David Lohmann¶

India Crop Prices Analysis

This notebook is dedicated to finding out information about Google search terms relating to "crop prices" searched in India. The goal is to provide insights into th thoughts of farmers in this country. The main purpose was to learn to use some Python regression and data analysis tools and techniques.

In [2]:
import pandas as pd
import os

# Access Google drive
from google.colab import auth, drive
from google.auth import default
from oauth2client.client import GoogleCredentials

# Access Google spreadsheet
import gspread

# Fourier analysis
import scipy.fftpack

# Other plotting
import matplotlib.pyplot as plt

# Other math
import numpy as np
from sklearn import linear_model
from sklearn.metrics import mean_squared_error, r2_score
In [3]:
# Access Google Drive for data
# Mount from Google drive
# drive.mount('/content/gdrive')

auth.authenticate_user()
creds, _ = default()
gc = gspread.authorize(creds)
# gc = gspread.authorize(GoogleCredentials.get_application_default())
In [ ]:
# Read in the data
# This is a Google trends csv file indicating the popularity of the search term "wheat prices" in India for every month from June 2004 to July 2019, relative to the month of max popularity with level 100
worksheet = gc.open('multiTimeline.csv').sheet1
rows = worksheet.get_all_values()
df = pd.DataFrame.from_records(rows)
#df = pd.read_csv('gdrive/My Drive/multiTimeline.csv.gsheet')
In [ ]:
# Read from Google sheet to pandas dataframe
df_search = pd.DataFrame.from_records(rows)

# Rename column's to 3rd line in file
df.rename(columns=df.iloc[2], inplace=True)

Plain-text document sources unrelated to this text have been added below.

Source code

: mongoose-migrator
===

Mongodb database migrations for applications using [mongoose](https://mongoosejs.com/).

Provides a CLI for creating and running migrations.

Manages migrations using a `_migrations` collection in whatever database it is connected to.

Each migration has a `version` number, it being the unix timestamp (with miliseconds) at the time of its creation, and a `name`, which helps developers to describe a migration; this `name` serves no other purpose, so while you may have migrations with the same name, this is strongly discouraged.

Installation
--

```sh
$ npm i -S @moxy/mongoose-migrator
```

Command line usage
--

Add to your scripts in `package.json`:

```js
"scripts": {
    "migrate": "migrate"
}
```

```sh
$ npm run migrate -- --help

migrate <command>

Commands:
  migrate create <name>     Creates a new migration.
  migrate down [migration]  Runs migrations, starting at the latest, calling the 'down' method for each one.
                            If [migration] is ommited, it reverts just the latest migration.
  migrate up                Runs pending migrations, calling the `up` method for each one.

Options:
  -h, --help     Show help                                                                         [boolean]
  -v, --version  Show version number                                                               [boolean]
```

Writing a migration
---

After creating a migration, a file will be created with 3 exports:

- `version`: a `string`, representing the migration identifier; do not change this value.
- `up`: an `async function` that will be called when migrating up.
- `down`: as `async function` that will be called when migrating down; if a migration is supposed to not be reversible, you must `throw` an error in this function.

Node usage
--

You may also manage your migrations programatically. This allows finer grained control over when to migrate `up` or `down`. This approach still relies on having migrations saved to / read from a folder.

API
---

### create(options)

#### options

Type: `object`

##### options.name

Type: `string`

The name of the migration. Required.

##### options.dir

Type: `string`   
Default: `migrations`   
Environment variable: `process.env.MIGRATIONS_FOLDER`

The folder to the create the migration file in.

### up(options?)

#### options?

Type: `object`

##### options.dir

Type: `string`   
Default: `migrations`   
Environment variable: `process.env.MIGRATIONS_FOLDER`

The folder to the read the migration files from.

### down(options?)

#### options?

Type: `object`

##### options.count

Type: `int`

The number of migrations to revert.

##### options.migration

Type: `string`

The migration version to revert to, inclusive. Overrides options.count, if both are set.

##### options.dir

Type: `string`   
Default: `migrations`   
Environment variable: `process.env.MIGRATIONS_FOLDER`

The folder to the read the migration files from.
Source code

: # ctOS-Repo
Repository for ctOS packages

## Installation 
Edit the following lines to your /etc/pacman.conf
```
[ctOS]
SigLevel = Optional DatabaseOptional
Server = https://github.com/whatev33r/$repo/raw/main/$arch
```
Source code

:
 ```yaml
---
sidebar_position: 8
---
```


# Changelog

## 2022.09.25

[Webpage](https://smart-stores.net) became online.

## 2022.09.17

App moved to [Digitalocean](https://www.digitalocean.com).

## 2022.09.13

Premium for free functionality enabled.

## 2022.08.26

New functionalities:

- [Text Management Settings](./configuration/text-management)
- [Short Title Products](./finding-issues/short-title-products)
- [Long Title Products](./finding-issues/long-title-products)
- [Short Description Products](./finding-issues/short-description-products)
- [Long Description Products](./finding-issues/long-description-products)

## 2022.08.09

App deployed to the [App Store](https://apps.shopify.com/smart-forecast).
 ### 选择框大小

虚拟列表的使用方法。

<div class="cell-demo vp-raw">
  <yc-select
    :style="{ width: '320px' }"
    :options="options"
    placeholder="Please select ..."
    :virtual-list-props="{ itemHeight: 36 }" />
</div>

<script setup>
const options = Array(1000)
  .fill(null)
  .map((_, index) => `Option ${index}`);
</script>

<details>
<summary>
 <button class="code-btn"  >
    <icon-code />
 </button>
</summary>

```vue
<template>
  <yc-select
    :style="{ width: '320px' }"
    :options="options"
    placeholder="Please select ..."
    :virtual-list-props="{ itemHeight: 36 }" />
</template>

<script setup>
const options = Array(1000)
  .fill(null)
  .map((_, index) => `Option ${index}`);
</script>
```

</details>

# Drop 1st - 3rd lines in file to get the data
df.drop(df.index[0:3], inplace=True)

# Reset the indexes to start at 0, since first few rows were dropped
df.reset_index(drop=True, inplace=True)

# Convert data types to datetime for the months, and ints for the crop price search term value
df['Month'] = pd.to_datetime(df['Month'], format='%Y-%m-%d')
df['wheat prices: (India)'] = pd.to_numeric(df['wheat prices: (India)'], downcast='integer')

# Set the index to the month
df.set_index('Month', inplace=True)
#df.index = pd.to_datetime(df.index)

print(df)
            wheat prices: (India)
Month                            
2004-01-01                      0
2004-02-01                     77
2004-03-01                     99
2004-04-01                     74
2004-05-01                     63
...                           ...
2019-03-01                      1
2019-04-01                      2
2019-05-01                      2
2019-06-01                      1
2019-07-01                      7

[187 rows x 1 columns]
In [ ]:
#df.dtypes
#os.listdir('gdrive/My Drive')
df.info()
<class 'pandas.core.frame.DataFrame'>
DatetimeIndex: 187 entries, 2004-01-01 to 2019-07-01
Data columns (total 1 columns):
 #   Column                 Non-Null Count  Dtype
---  ------                 --------------  -----
 0   wheat prices: (India)  187 non-null    int8 
dtypes: int8(1)
memory usage: 1.6 KB
In [ ]:
# Make a line plot
df.plot(kind='line', title='Frequency of the search term \'wheat prices\' on Google in India', figsize=(20, 10))
Out[ ]:
<Axes: title={'center': "Frequency of the search term 'wheat prices' on Google in India"}, xlabel='Month'>
No description has been provided for this image

I suspect that the reason why the Google trends for the search query "wheat prices" in India swung so wildly from 2004 - 2007 could possibly have been because Google Search may have been newer and less popular in India back then, and so a relatively small change in the absolute number of queries could have had a large impact on the overall relative popularity of that search term. Later on, as more users in India began using Google, the relative proportion of the query "wheat prices" may have undergone regression to the mean as a result of the law of large numbers.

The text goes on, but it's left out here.